++++ Records ++++
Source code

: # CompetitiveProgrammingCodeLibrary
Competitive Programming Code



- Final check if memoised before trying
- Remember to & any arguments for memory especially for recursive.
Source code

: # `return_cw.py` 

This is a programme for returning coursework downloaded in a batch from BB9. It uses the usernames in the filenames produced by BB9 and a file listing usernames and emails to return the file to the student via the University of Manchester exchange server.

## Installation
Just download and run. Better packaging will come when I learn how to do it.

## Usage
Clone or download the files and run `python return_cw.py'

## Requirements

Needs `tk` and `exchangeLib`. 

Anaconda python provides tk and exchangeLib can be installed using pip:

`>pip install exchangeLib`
++++
++++ Records ++++
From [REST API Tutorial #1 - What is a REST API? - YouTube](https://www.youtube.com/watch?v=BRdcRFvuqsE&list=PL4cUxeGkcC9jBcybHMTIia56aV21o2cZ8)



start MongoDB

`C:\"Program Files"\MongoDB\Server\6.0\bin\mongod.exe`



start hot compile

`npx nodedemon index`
++++
++++ Records ++++
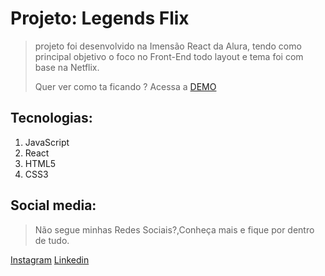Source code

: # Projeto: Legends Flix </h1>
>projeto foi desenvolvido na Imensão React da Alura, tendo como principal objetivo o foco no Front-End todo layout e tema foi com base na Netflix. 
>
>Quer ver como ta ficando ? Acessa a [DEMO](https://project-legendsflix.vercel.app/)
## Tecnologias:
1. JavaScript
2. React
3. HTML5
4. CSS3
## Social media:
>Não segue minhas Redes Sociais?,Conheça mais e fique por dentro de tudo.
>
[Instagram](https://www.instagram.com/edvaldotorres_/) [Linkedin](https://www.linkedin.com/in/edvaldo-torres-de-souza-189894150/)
++++
__Task to carry out__. For the entries above, give only the number of lines that contain the word "python".

__Task output__. 2